Solved – Holt-Winters Forecasting – Why do we use most recent estimate for all projections going forward

exponential-smoothingforecastingtime series

I've been doing some research on using the Holt-Winters method for forecasting and understand all but one aspect.

Why do we use the most recent estimate for the base and trend components for all projections going forward? Does the data lose some integrity staying locked on only one week, and only using seasonality to account for change?

I've googled relentlessly but cant find the rationale.
I want to be able to explain this if questions arise, so any insight would be great!

This video at 10:00 is what my question is geared at…
https://youtu.be/qpiWJaeJPtA?t=10m

Excel Snapshot

Best Answer

I assume we're not dealing with the multiplicative form.

The reason we use the most recent estimates for the level and trend is because of the way the model is set up -- in effect, it corresponds to an assumption that's part of the model.

It's easiest to see if you look at the model in error-correction form (see, for example, Sec 7.5 of Hyndman & Athanasopoulos, Forecasting Principles and Practice):

\begin{align*} \ell_{t} &= \ell_{t-1} + b_{t-1}+\alpha e_{t}\\ b_{t} &= b_{t-1} + \alpha \beta^*e_{t}\\ s_{t} &= s_{t-m}+\gamma e_t. \end{align*} where $e_t=y_{t} - (\ell_{t-1} + b_{t-1}+s_{t-m})=y_{t} - \hat{y}_{t|t-1}$

The components there being what I'll call current level (where we'd expect the seasonally-corrected series to be), slope (the expected change in that level from time period to time period) and seasonal.

(It sounds like your source is working in terms of a baseline level rather than the current level, but you should be able to translate the intuition from this formulation back to that one.)

Starting with the line for $b$, imagine we're sitting at time $t-1$, trying to forecast $t$. The model for how the slope ($b$) (rate of change of current level) works tells us that the next $b$ is the current $b$ plus a "jump". The slope term moves as a random walk (making the trend more or less linear in the short term, at least if the innovation variance is small, but not in the long term -- we might call that locally linear).

Note that the future forecast error term $e_t$ is unknown, but is $0$ on average (if the model is correct).

So if our estimates are unbiased, the expected value for $b_t$ is our estimate of $b_{t-1}$.

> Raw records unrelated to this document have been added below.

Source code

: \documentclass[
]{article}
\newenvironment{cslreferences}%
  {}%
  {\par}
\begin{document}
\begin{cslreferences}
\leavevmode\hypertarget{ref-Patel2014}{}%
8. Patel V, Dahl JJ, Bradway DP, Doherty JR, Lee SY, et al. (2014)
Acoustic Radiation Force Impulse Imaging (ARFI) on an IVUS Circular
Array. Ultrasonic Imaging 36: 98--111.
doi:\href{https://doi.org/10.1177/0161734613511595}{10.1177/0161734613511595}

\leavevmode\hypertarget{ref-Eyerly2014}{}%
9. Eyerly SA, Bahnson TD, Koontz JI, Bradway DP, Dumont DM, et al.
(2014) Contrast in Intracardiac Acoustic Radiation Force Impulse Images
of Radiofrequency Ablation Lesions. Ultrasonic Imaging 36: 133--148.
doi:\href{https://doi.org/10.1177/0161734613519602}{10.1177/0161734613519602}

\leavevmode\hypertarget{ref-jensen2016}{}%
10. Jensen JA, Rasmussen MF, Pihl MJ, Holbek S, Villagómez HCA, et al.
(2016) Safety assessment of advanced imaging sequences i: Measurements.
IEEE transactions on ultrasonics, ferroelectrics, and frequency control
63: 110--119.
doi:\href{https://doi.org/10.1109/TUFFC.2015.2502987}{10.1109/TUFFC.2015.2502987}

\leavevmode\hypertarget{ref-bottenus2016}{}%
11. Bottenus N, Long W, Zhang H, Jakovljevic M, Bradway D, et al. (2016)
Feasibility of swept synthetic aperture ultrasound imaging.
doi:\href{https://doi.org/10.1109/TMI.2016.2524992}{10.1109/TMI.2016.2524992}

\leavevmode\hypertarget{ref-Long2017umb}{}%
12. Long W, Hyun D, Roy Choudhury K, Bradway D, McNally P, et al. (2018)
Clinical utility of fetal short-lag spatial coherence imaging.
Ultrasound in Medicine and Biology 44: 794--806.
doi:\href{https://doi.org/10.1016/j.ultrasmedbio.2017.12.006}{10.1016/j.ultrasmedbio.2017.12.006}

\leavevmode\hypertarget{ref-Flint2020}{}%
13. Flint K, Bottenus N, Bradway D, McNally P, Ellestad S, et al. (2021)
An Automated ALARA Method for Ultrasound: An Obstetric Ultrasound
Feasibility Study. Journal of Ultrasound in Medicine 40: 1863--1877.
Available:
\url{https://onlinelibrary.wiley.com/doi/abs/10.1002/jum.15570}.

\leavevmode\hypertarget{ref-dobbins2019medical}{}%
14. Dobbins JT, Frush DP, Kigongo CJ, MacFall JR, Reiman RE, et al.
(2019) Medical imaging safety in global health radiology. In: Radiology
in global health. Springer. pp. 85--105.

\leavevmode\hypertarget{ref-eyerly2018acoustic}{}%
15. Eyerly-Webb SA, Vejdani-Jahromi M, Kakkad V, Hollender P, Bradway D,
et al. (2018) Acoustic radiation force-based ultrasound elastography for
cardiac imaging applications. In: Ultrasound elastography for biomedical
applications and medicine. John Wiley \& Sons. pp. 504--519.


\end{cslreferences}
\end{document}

Similarly, if we're sitting at time $t-1$, our most recent estimate for the current level is $l_{t-1}$. The next one will be the previous one, plus the slope, plus a "jump", (a multiple of the same innovation as moved the trend).

If we remove the effect of the trend over time, to get level in terms of a "baseline" level, by defining baseline level as $d_t=\ell_t-\sum^t b_t$ then the expected baseline level is again the previous one - $E(d_t)=d_{t-1}$.

The expected seasonal component moves in a similar way (but 'seasonally') - it's value is the value from the previous season-cycle plus a "jump".

So it's really just down to the model assumption of Holt-Winters. They're the way they are because the model actually assumes the next one is the relevant 'previous' one plus a zero-mean innovation.

Does the data lose some integrity staying locked on only one week and only using seasonality to account for change?

i) The model has a component to account for the changes over time; those jumps I keep mentioning. They don't affect the expected value until they happen (the model says we don't know which direction those jumps will go, only something about their typical size), but going out into the future they do affect its uncertainty.

ii) as with any model, if the model is badly wrong, the forecasts can't be expected to be right -- but if this model is a reasonable description of the data (and for many series it performs pretty well), then those forecasts are "correct" for that model and so should also work well. No model is likely to be actually "right", but the components of this model are close to how we understand a number of processes to work.

So if in the process for your data the direction of the changes in level and trend could be determined (at least above 'it's completely random'), it wouldn't make sense to use a model that assumed they couldn't.